AWS Certified AI Practitioner(37) - SageMaker Data Tools and Model Evaluation
Amazon SageMaker Data Tools and Model Evaluation
SageMaker Data Wrangler
SageMaker Data Wrangler is a tool designed to make data preparation easier before building machine learning (ML) models.
With Data Wrangler, you can: - Prepare tabular and image data for ML
- Perform data preparation, transformation, and feature engineering
- Use a single interface for: - Data selection - Cleansing - Exploration - Visualization - Processing
- Run SQL queries directly
- Use the Data Quality tool to check for missaing or inconsistent values
Key Features
- Import Data: Load from sources like Amazon S3.
- Preview Data: Inspect column names, types, and values.

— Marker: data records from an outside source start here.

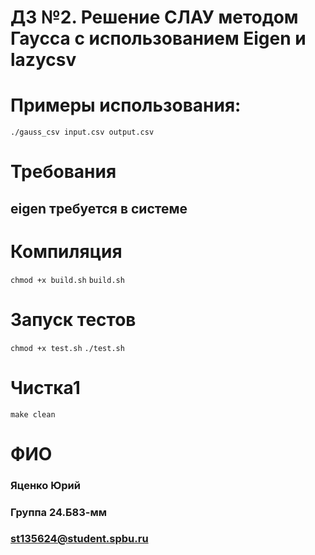 # ДЗ №2. Решение СЛАУ методом Гаусса с использованием Eigen и lazycsv

# Примеры использования:
```./gauss_csv input.csv output.csv```

# Требования
## eigen требуется в системе
# Компиляция
`chmod +x build.sh`
`build.sh`

# Запуск тестов 
`chmod +x test.sh`
`./test.sh`
# Чистка1
`make clean`

# ФИО
### Яценко Юрий 
### Группа 24.Б83-мм
### st135624@student.spbu.ru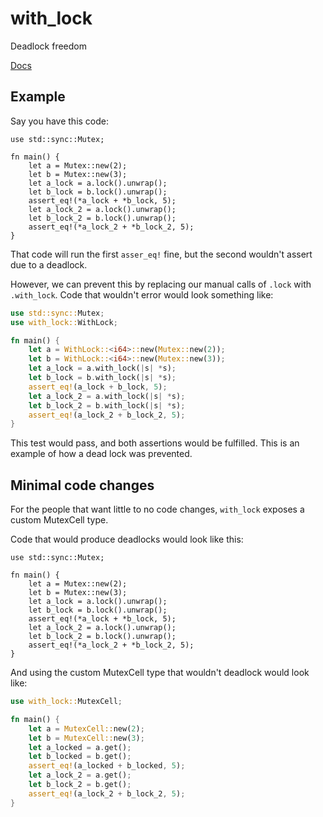# with_lock
Deadlock freedom

[Docs](https://docs.rs/with_lock)

## Example

Say you have this code:

```rust,no_run
use std::sync::Mutex;

fn main() {
    let a = Mutex::new(2);
    let b = Mutex::new(3);
    let a_lock = a.lock().unwrap();
    let b_lock = b.lock().unwrap();
    assert_eq!(*a_lock + *b_lock, 5);
    let a_lock_2 = a.lock().unwrap();
    let b_lock_2 = b.lock().unwrap();
    assert_eq!(*a_lock_2 + *b_lock_2, 5);
}
```
That code will run the first `asser_eq!` fine, but the second wouldn't assert due to a deadlock.

However, we can prevent this by replacing our manual calls of `.lock` with `.with_lock`. Code that wouldn't error would look something like:

```rust
use std::sync::Mutex;
use with_lock::WithLock;

fn main() {
    let a = WithLock::<i64>::new(Mutex::new(2));
    let b = WithLock::<i64>::new(Mutex::new(3));
    let a_lock = a.with_lock(|s| *s);
    let b_lock = b.with_lock(|s| *s);
    assert_eq!(a_lock + b_lock, 5);
    let a_lock_2 = a.with_lock(|s| *s);
    let b_lock_2 = b.with_lock(|s| *s);
    assert_eq!(a_lock_2 + b_lock_2, 5);
}
```

This test would pass, and both assertions would be fulfilled. This is an example of how a dead lock was prevented.

## Minimal code changes

For the people that want little to no code changes, `with_lock` exposes a custom MutexCell type.

Code that would produce deadlocks would look like this:

```rust,no_run
use std::sync::Mutex;

fn main() {
    let a = Mutex::new(2);
    let b = Mutex::new(3);
    let a_lock = a.lock().unwrap();
    let b_lock = b.lock().unwrap();
    assert_eq!(*a_lock + *b_lock, 5);
    let a_lock_2 = a.lock().unwrap();
    let b_lock_2 = b.lock().unwrap();
    assert_eq!(*a_lock_2 + *b_lock_2, 5);
}
```

And using the custom MutexCell type that wouldn't deadlock would look like:

```rust
use with_lock::MutexCell;

fn main() {
    let a = MutexCell::new(2);
    let b = MutexCell::new(3);
    let a_locked = a.get();
    let b_locked = b.get();
    assert_eq!(a_locked + b_locked, 5);
    let a_lock_2 = a.get();
    let b_lock_2 = b.get();
    assert_eq!(a_lock_2 + b_lock_2, 5);
}
```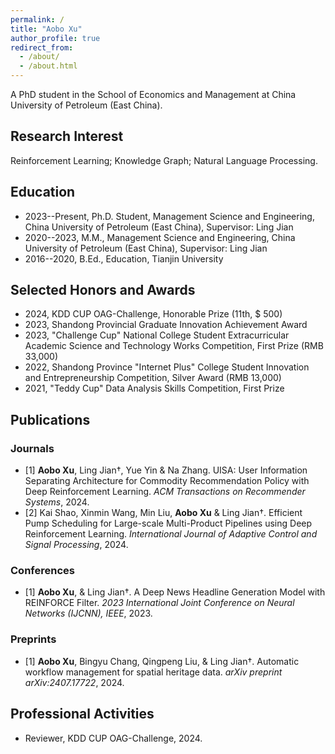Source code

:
```yaml
---
permalink: /
title: "Aobo Xu"
author_profile: true
redirect_from: 
  - /about/
  - /about.html
---
```


A PhD student in the School of Economics and Management at China University of Petroleum (East China). 

## Research Interest

Reinforcement Learning; Knowledge Graph; Natural Language Processing.

## Education

- 2023--Present, Ph.D. Student, Management Science and Engineering, China University of Petroleum (East China), Supervisor: Ling Jian
- 2020--2023, M.M., Management Science and Engineering, China University of Petroleum (East China), Supervisor: Ling Jian
- 2016--2020, B.Ed., Education, Tianjin University

## Selected Honors and Awards

- 2024, KDD CUP OAG-Challenge, Honorable Prize (11th, \$ 500)
- 2023, Shandong Provincial Graduate Innovation Achievement Award
- 2023, "Challenge Cup" National College Student Extracurricular Academic Science and Technology Works Competition, First Prize (RMB 33,000)
- 2022, Shandong Province "Internet Plus" College Student Innovation and Entrepreneurship Competition, Silver Award (RMB 13,000)
- 2021, "Teddy Cup" Data Analysis Skills Competition, First Prize


## Publications

### Journals
- [1] **Aobo Xu**, Ling Jian†, Yue Yin & Na Zhang. UISA: User Information Separating Architecture for Commodity Recommendation Policy with Deep Reinforcement Learning. _ACM Transactions on
Recommender Systems_, 2024.
- [2] Kai Shao, Xinmin Wang, Min Liu, **Aobo Xu** & Ling Jian†. Efficient Pump Scheduling for Large-scale Multi-Product Pipelines using Deep Reinforcement Learning. _International Journal of Adaptive Control and Signal Processing_, 2024.

### Conferences
- [1] **Aobo Xu**, & Ling Jian†. A Deep News Headline Generation Model with REINFORCE Filter. _2023 International Joint Conference on Neural Networks (IJCNN), IEEE_, 2023.

### Preprints
- [1] **Aobo Xu**, Bingyu Chang, Qingpeng Liu, & Ling Jian†. Automatic workflow management for spatial heritage data. _arXiv preprint arXiv:2407.17722_, 2024.

## Professional Activities
- Reviewer, KDD CUP OAG-Challenge, 2024.



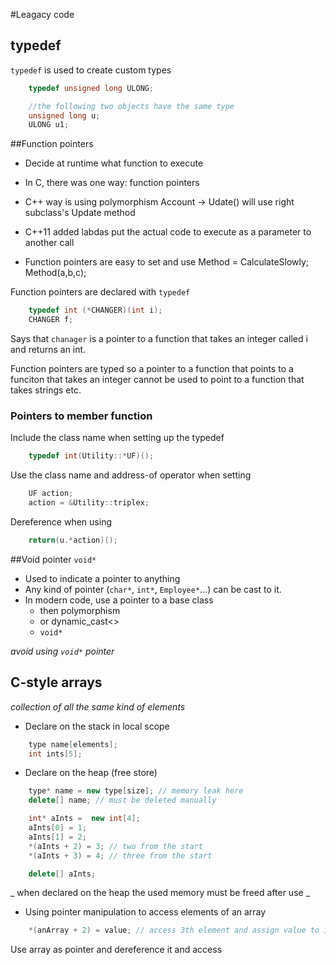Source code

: #Leagacy code

## typedef

`typedef` is used to create custom types
```c++
    typedef unsigned long ULONG;

    //the following two objects have the same type
    unsigned long u;
    ULONG u1;
```

##Function pointers

* Decide at runtime what function to execute
* In C, there was one way: function pointers
* C++ way is using polymorphism
    Account -> Udate() will use right subclass's Update method
* C++11 added labdas
    put the actual code to execute as a parameter to another call

* Function pointers are easy to set and use
    Method = CalculateSlowly;
    Method(a,b,c);

Function pointers are declared with `typedef`

```c++
    typedef int (*CHANGER)(int i);
    CHANGER f;
```

Says that `chanager` is a pointer to a function that takes an
integer called i and returns an int.

Function pointers are typed so a pointer to a function
that points to a funciton that takes an integer cannot be
used to point to a function that takes strings etc.

### Pointers to member function

Include the class name when setting up the typedef

```c++
    typedef int(Utility::*UF)();
```
Use the class name and address-of operator when setting

```c++
    UF action;
    action = &Utility::triplex;
```
Dereference when using

```c++
    return(u.*action)();
```

##Void pointer `void*`

* Used to indicate a pointer to anything
* Any kind of pointer (`char*`, `int*`, `Employee*`...) can be cast to it.
* In modern code, use a pointer to a base class
  - then polymorphism
  - or dynamic_cast<>
  - `void*`

_avoid using `void*` pointer_

## C-style arrays

_collection of all the same kind of elements_

* Declare on the stack in local scope

```c++
    type name[elements];
    int ints[5];
```
* Declare on the heap (free store)

```c++
    type* name = new type[size]; // memory leak here
    delete[] name; // must be deleted manually

    int* aInts =  new int[4];
    aInts[0] = 1;
    aInts[1] = 2;
    *(aInts + 2) = 3; // two from the start
    *(aInts + 3) = 4; // three from the start

    delete[] aInts;
```
_ when declared on the heap the used memory must be freed after use _

* Using pointer manipulation to access elements of an array

```c++
    *(anArray + 2) = value; // access 3th element and assign value to it
```
Use array as pointer and dereference it and access



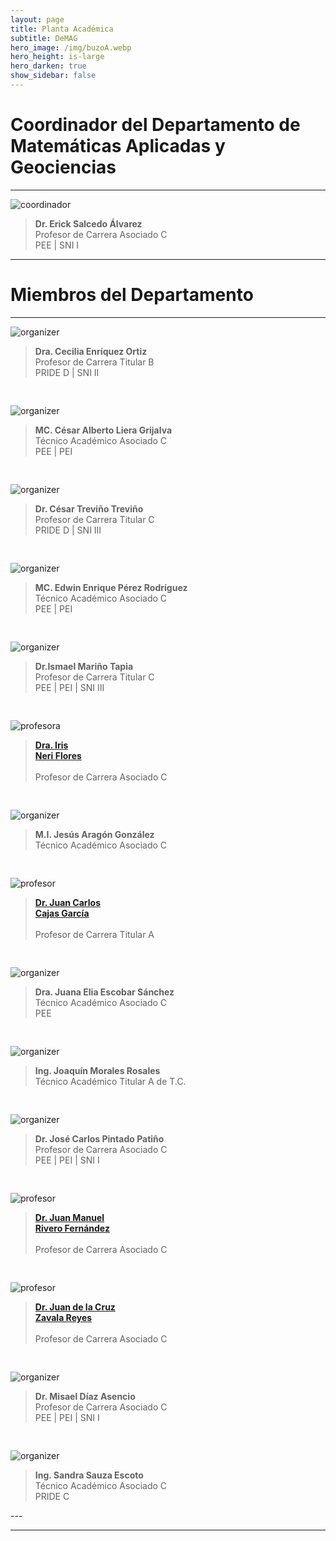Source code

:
 ```yaml
---
layout: page
title: Planta Académica
subtitle: DeMAG
hero_image: /img/buzoA.webp
hero_height: is-large
hero_darken: true
show_sidebar: false
---
```


<h1 class="has-text-primary has-text-centered">
    Coordinador del Departamento de Matemáticas Aplicadas y Geociencias
</h1>

---

<div class="coordinador-block">
    <img loading="lazy" src="https://avatar.iran.liara.run/username?username=Erick+Salcedo" alt="coordinador"/>
    <blockquote>
        <b>Dr. Erick Salcedo Álvarez</b><br/>
        Profesor de Carrera Asociado C<br/>
        PEE | SNI I
    </blockquote>
</div>

---

<h1 class="has-text-primary has-text-centered">
    Miembros del Departamento
</h1>

---
<div style="display: grid; grid-template-columns: repeat(auto-fit, minmax(250px, 1fr)); gap: 30px;">
  
  <div class="person-block">
    <img loading="lazy" src="https://avatar.iran.liara.run/username?username=Cecilia+Enriquez" alt="organizer"/>
    <blockquote>
        <b>Dra. Cecilia Enríquez Ortiz</b><br/>
        Profesor de Carrera Titular B<br/>
        PRIDE D | SNI II
    </blockquote>
  </div>

  <div class="person-block">
    <img loading="lazy" src="https://avatar.iran.liara.run/username?username=Cesar+Liera" alt="organizer"/>
    <blockquote>
        <b>MC. César Alberto Liera Grijalva</b><br/>
        Técnico Académico Asociado C<br/>
        PEE | PEI
    </blockquote>
  </div>

  <div class="person-block">
    <img loading="lazy" src="https://avatar.iran.liara.run/username?username=Cesar+Trevino" alt="organizer"/>
    <blockquote>
        <b>Dr. César Treviño Treviño</b><br/>
        Profesor de Carrera Titular C<br/>
        PRIDE D | SNI III
    </blockquote>
  </div>

  <div class="person-block">
    <img loading="lazy" src="https://avatar.iran.liara.run/username?username=Edwin+Perez" alt="organizer"/>
    <blockquote>
        <b>MC. Edwin Enrique Pérez Rodríguez</b><br/>
        Técnico Académico Asociado C<br/>
        PEE | PEI
    </blockquote>
  </div>

  <div class="person-block">
    <img loading="lazy" src="https://avatar.iran.liara.run/username?username=Ismael+Marino" alt="organizer"/>
    <blockquote>
        <b>Dr.Ismael Mariño Tapia</b><br/>
        Profesor de Carrera Titular C<br/>
        PEE | PEI | SNI III
    </blockquote>
  </div>

  <div class="person-block">
    <img loading="lazy" src="{{ site.baseurl }}/img/draneri.webp" alt="profesora"/>
    <blockquote>
        <a href="{{ site.baseurl }}/planta-academica/draneri/">
            <b>Dra. Iris</b><br/> 
            <b>Neri Flores</b><br/><br/>
        </a>
        Profesor de Carrera Asociado C
    </blockquote>
  </div>

  <div class="person-block">
    <img loading="lazy" src="https://avatar.iran.liara.run/username?username=Jesus+Aragon" alt="organizer"/>
    <blockquote>
        <b>M.I. Jesús Aragón González</b><br/>
        Técnico Académico Asociado C
    </blockquote>
  </div>

  <div class="person-block">
    <img loading="lazy" src="{{ site.baseurl }}/img/drcajas.webp" alt="profesor"/>
    <blockquote>
        <a href="{{ site.baseurl }}/planta-academica/drcajas/">
            <b>Dr. Juan Carlos<br/>Cajas García</b><br/><br/>
        </a>
        Profesor de Carrera Titular A<br/>
    </blockquote>
  </div>

  <div class="person-block">
    <img loading="lazy" src="https://avatar.iran.liara.run/username?username=Juana+Escobar" alt="organizer"/>
    <blockquote>
        <b>Dra. Juana Elia Escobar Sánchez</b><br/>
        Técnico Académico Asociado C<br/>
        PEE
    </blockquote>
  </div>

  <div class="person-block">
    <img loading="lazy" src="https://avatar.iran.liara.run/username?username=Joaquin+Morales" alt="organizer"/>
    <blockquote>
        <b>Ing. Joaquín Morales Rosales</b><br/>
        Técnico Académico Titular A de T.C.
    </blockquote>
  </div>

  <div class="person-block">
    <img loading="lazy" src="https://avatar.iran.liara.run/username?username=Jose+Pintado" alt="organizer"/>
    <blockquote>
        <b>Dr. José Carlos Pintado Patiño</b><br/>
        Profesor de Carrera Asociado C<br/>
        PEE | PEI | SNI I
    </blockquote>
  </div>

  <div class="person-block">
    <img loading="lazy" src="{{ site.baseurl }}/img/drrivero.webp" alt="profesor"/>
    <blockquote>
        <a href="{{ site.baseurl }}/planta-academica/drrivero/">
            <b>Dr. Juan Manuel<br/>Rivero Fernández</b><br/><br/>
        </a>
        Profesor de Carrera Asociado C<br/>
    </blockquote>
  </div>

  <div class="person-block">
    <img loading="lazy" src="{{ site.baseurl }}/img/drzavala.webp" alt="profesor"/>
    <blockquote>
        <a href="{{ site.baseurl }}/planta-academica/drzavala/">
            <b>Dr. Juan de la Cruz<br/>Zavala Reyes</b><br/><br/>
        </a>
        Profesor de Carrera Asociado C<br/>
    </blockquote>
  </div>

  <div class="person-block">
    <img loading="lazy" src="https://avatar.iran.liara.run/username?username=Misael+Diaz" alt="organizer"/>
    <blockquote>
        <b>Dr. Misael Díaz Asencio</b><br/>
        Profesor de Carrera Asociado C<br/>
        PEE | PEI | SNI I
    </blockquote>
  </div>

  <div class="person-block">
    <img loading="lazy" src="https://avatar.iran.liara.run/username?username=Sandra+Sauza" alt="organizer"/>
    <blockquote>
        <b>Ing. Sandra Sauza Escoto</b><br/>
        Técnico Académico Asociado C<br/>
        PRIDE C
    </blockquote>
  </div>

  <!-- Agrega más organizadores copiando el mismo bloque -->
  
</div>
---

<!-- <div style="display: flex; align-items: center; gap: 20px;">
  <img loading="lazy" src="/img/andreas.webp" alt="organizer" style="width: 200px; height: auto;"/>
  <div>
    <blockquote style="border-left: 4px solid #ccc; padding-left: 16px; color: #555;">
        Dr. Erick Salcedo Álvarez<br/>
        Profesor de Carrera Asociado C<br/>
        PEE - SNI I
    </blockquote>
  </div>
</div> -->

<!-- <div style="display: flex; align-items: center; gap: 20px;">
  <img loading="lazy" src="/img/andreas.webp" alt="organizer" style="width: 200px; height: auto;"/>
  <div>
    <h2>Andreas Lintermann - Jülich Supercomputing Centre, Forschungszentrum Jülich GmbH</h2>
    <blockquote style="border-left: 4px solid #ccc; padding-left: 16px; color: #555;">
  Dr. Erick Salcedo Álvarez<br/>
  Profesor de Carrera Asociado C<br/>
  PEE - SNI I
</blockquote>
    <p>
      Dr. Andreas Lintermann is the leader of the Simulation and Data Lab ”Fluids & Solids Engineering” at the Jülich Supercomputing Centre (JSC), Forschungszentrum Jülich. He was coordinating the European CoE RAISE and leads/co-leads JSC’s activities in various national and international projects, e.g., in EuroCC2, interTwin, SPECTRUM, HANAMI, RISCALE, or nxtAIM. He is involved in the Industry Relations Team of the institute. His research focuses on HPC, modular supercomputing, AI, bio-fluidmechanis, lattice-Boltzmann methods, high-scaling meshing methods, and efficient multiphysics coupling strategies.
    </p>
  </div>
</div> -->
---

- Visualize Data: Build charts to better understand the dataset.
- Transform Data: Apply functions, drop or add columns.
- Quick Model: Run a quick test to check model performance.
- Export Data Flow: Save transformations for reuse in pipelines.
Exam Tip: If you see a question about data preparation and feature engineering in SageMaker, think of Data Wrangler.
What are ML Features?
Features are the inputs to ML models during training and inference.
Example:
For a music dataset, features might include:
- Song ratings
- Listening duration
- Listener demographics
High-quality, reusable features are critical. They improve consistency across teams and projects within a company.
SageMaker Feature Store
The Feature Store helps manage and reuse features.
- Ingest features from multiple sources.
- Define transformations to convert raw data into usable features.
- Publish features directly from Data Wrangler into Feature Store.
- Features are searchable and shareable within SageMaker Studio.
Exam Tip: Feature Store = centralized place to manage, discover, and reuse ML features.
SageMaker Clarify
SageMaker Clarify is about trust and fairness in ML models. It helps with:
- Model Evaluation: Compare performance of two models (e.g., Model A vs Model B).
- Can evaluate human factors like friendliness or humor in a foundation model.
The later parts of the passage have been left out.